O que o PSDB tem que lutar é para convencer o eleitorado de que os avanços de Lula, ao contrário do que ele bravateia, fazem parte de um processo que ele não interrompeu, ao contrário, aprofundou e aperfeiçoou em alguns aspectos.

O que o PSDB não pode é repetir 2002 e 2006, quando os candidatos, tanto Serra quanto Geraldo Alckmin, tentaram se distanciar do governo de Fernando Henrique Cardoso. Desse jeito não há como ganhar a eleição.

De um lado teremos uma candidata que tem orgulho do governo ao qual pertence, e de outro poderemos ter um candidato que tem medo de defender o governo a que pertenceu, e que foi um governo importantíssimo para o país.

Tem razão a ministra Dilma Rousseff quando diz que comparar os dois governos é importante para mostrar qual o caminho que cada candidato pretende seguir no futuro.

Mesmo que não pretendesse, o PSDB vai ter que entrar na campanha disposto a defender o governo Fernando Henrique, mesmo porque o ex-presidente já demonstrou que estará a postos para defender seu legado, mesmo que essa atitude seja considerada desaconselhável como estratégia política.

O ex-presidente Fernando Henrique está disposto a defender sua biografia, mesmo que o partido possa ser prejudicado eleitoralmente.

O que ele pode fazer para não prejudicar ele faz, como, por exemplo, aceitar que o documentário sobre sua cruzada a favor da descriminalização do uso de drogas leves, como a maconha, seja adiado para o próximo ano, para evitar eventuais utilizações eleitorais pelos adversários.

O polêmico assunto, que Fernando Henrique abraçou convencido de que o mundo está no caminho errado ao tentar combater o tráfico de drogas com a repressão policial, como na Lei Seca contra as bebidas alcoólicas nos anos 1930 nos Estados Unidos, já lhe valeu o reconhecimento como um dos cem mais influentes pensadores do mundo atual pela revista Foreign Policy.

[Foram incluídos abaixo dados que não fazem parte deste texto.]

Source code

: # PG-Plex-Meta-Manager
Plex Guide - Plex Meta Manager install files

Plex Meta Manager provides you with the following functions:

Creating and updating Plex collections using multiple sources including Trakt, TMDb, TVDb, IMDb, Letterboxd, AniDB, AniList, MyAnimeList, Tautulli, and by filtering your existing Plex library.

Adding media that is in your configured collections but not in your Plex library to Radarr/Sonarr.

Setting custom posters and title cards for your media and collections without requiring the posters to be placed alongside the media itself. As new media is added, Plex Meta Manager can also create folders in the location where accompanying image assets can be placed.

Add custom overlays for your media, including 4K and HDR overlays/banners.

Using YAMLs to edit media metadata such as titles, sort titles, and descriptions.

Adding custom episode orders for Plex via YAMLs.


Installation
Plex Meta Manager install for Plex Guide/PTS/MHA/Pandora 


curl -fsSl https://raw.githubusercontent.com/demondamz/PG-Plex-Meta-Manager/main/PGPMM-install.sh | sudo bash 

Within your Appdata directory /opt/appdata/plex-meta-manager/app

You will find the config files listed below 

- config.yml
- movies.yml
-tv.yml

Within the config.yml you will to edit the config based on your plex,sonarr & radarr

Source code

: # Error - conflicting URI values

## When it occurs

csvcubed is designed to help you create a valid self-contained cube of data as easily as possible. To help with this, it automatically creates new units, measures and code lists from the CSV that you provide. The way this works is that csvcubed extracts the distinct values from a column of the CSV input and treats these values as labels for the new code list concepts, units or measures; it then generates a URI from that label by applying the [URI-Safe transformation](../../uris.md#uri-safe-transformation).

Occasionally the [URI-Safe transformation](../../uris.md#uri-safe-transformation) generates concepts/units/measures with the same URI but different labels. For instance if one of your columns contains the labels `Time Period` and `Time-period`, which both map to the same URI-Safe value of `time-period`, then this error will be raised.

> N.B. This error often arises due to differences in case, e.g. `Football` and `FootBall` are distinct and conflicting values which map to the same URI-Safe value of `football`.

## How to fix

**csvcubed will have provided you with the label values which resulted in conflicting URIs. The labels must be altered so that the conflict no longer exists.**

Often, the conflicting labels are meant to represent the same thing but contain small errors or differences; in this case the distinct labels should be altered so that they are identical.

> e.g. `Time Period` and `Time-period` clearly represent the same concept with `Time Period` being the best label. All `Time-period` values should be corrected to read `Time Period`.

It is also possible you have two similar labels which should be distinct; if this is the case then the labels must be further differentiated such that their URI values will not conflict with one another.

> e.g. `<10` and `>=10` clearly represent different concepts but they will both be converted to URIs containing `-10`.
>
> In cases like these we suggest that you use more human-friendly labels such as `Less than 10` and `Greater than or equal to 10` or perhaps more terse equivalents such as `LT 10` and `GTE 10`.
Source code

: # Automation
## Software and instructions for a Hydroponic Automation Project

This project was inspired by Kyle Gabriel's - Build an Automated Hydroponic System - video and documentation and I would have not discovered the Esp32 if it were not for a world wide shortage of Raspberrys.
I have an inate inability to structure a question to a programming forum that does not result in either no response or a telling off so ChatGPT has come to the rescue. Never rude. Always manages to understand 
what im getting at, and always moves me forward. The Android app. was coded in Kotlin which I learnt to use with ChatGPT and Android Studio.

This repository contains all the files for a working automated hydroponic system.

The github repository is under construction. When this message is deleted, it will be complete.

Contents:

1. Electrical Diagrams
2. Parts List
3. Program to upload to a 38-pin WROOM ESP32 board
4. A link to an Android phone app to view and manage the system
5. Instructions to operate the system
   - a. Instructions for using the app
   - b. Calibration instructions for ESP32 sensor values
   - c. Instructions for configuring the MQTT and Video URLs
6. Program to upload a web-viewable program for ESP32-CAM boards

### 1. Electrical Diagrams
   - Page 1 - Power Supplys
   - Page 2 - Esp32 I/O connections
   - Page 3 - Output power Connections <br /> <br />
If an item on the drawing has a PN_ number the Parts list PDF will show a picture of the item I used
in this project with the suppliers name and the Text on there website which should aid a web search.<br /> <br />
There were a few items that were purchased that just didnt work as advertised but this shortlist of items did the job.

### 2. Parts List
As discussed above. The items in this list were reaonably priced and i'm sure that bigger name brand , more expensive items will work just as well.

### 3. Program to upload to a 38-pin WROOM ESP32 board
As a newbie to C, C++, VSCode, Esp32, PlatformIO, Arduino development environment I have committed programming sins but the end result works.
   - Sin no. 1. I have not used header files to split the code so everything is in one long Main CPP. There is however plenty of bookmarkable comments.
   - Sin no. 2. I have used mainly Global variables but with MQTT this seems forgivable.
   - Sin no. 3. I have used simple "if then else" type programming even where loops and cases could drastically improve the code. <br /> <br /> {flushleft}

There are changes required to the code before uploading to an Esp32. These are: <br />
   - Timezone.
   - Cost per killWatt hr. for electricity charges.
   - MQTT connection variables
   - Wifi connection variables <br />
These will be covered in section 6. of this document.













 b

Transformar Dilma na marionete de Lula, como fez ontem Fernando Henrique, pode ser um bom começo para mostrar que ela não tem condições de substituir o presidente mais popular do país nos últimos tempos.

Apesar do empenho de Lula, haverá sempre, no decorrer da campanha, espaço para que os candidatos meçam seus conhecimentos e demonstrem sua capacidade de liderança, seja nos debates televisivos, seja em aparecimentos isolados.

A candidata oficial será colocada em exposição pública e ficará claro para o eleitorado se ela é ou não uma simples boneca do ventríloquo Lula.

Se assim for identificada, como parece pretender o PSDB, dificilmente passará a confiança necessária para ser a presidente.

A não ser, é claro, que o que o eleitorado queira seja justamente isso, um terceiro mandato para Lula através de Dilma.